Apart from classification framework's primary objective of decoupling the categorization logic from content management, we will focus on the following indispensable entities in a web framework - scalability, reliability, extensibility and usability. This must also take the frequency of operations into account in determining the crucial factors. Implementation specific details are discussed under design considerations.
Database is normalized to 3NF to ensure extensibility while being scalable. Frequently used queries like relationships, object mapping and leaf membership are designed to be scalable. Reliability is achieved through both hooks on different states of an object and vice versa and possibly through cron tasks.
- Leaf : The atomic unit of taxonomy labeling, that will be associated with the items to categorize them. Here it is referred to as terms and tags interchangeably. Leaves might be called by many similar names and we name them alias.
- Alias: For example, university and college may mean the same thing and it is redundant and misleading to have two different labels for a single term. Hence university can be aliased with college so that there will be only one term that is - university, and whenever user specifies the term college, it will be interpreted as university.
- Tree: This is an umbrella unit for leaves that act as a bucket and define the properties, rules and interaction of the leaves underneath. It will have the following properties
- Hierarchy : The type of hierarchy involved (refer structure below)
- Controlled: Whether leaves can be created outside the admin forms (com_taxonomy)
- Relations: what type of relations are allowed: Only parent-child relationship, or peer-to-peer as well.
- Tree mapping : Trees are useless unless it is mapped to an object manager, such as a component. A particular mapping involves a tree and an extension. Further it defines the following rules
- Required: Whether each object must be associated with a leaf from this tree under this association
- Multiple: Whether multiple leaves can be associated with a single object
- Weight: The factor that determines the priority for a tree when an extension is calling for all associated trees or all associated terms for an object under that extension. Heavier weights sink.

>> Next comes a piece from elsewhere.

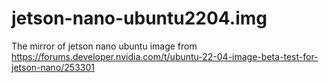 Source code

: # jetson-nano-ubuntu2204.img
The mirror of jetson nano ubuntu image from https://forums.developer.nvidia.com/t/ubuntu-22-04-image-beta-test-for-jetson-nano/253301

- Leaf mapping: Guided by the tree mapping rules and the properties of trees, a leaf is associated to an object coming under the extension given in the tree mapping. This is also known as labeling or tagging.
Although a unified tree assimilating the structure of domain names will be adequate we consider a forest of trees for the reasons explained later in design considerations. The top level member will be a tree, whose attributes define the usage of the tree and its structure. Leaves are members of a particular tree, albeit an unrestrained membership is considered for many reasons explained under design considerations, a leaves will be confined to only one tree, but can be used by multiple extensions, still abiding by the concept of define once, use everywhere.
There are several kinds of structures that can be built under a taxonomy framework. However there are three fundamental structures on top of whom a complex design can be built on, and we call them hierarchies.
1. Flat hierarchy
This is also known as flat structure, tagging, floating terms, etc. The tree built with such a structure will be forwarding a quite straightforward simple taxonomy system to its end users.
2. Single Hierarchy
This is commonly understood as a taxonomy tree, where a leave is either the root leave or a child of another leave. Therefore, there can be only one parent, but many children resembling top-down hierarchy.
3. Multiple Hierarchies
The requirement of flexibility may bring some rarely used features. Multiple hierarchy is such a feature, nonetheless still essential for completeness. It allows multiple parents, so that branch-off is possible upwards and downwards
The intention of separating the logic of structure from its building block is to maintain the maximum flexibility that is being able to virtually achieve any level of complexity in building a taxonomy system, while ensuring usability so that users are not led into wilderness. Under this design, structures will be built on the aforementioned blocks seamlessly .
(refer to the vocabularies above, for the implied meaning of specific words below)
- Free tagging - similar to the tagging feature available in Wordpress, Gmail, or Flickr. This is of flat hierarchy, multiple, uncontrolled tree, and possibly not required.
- Categories - Similar to categories that are used in Joomla! or in wordpress. Hierarchical trees with single hierarchy. Mostly controlled, and possibly required and single. Which means user must opt for one, and only one leaf per object.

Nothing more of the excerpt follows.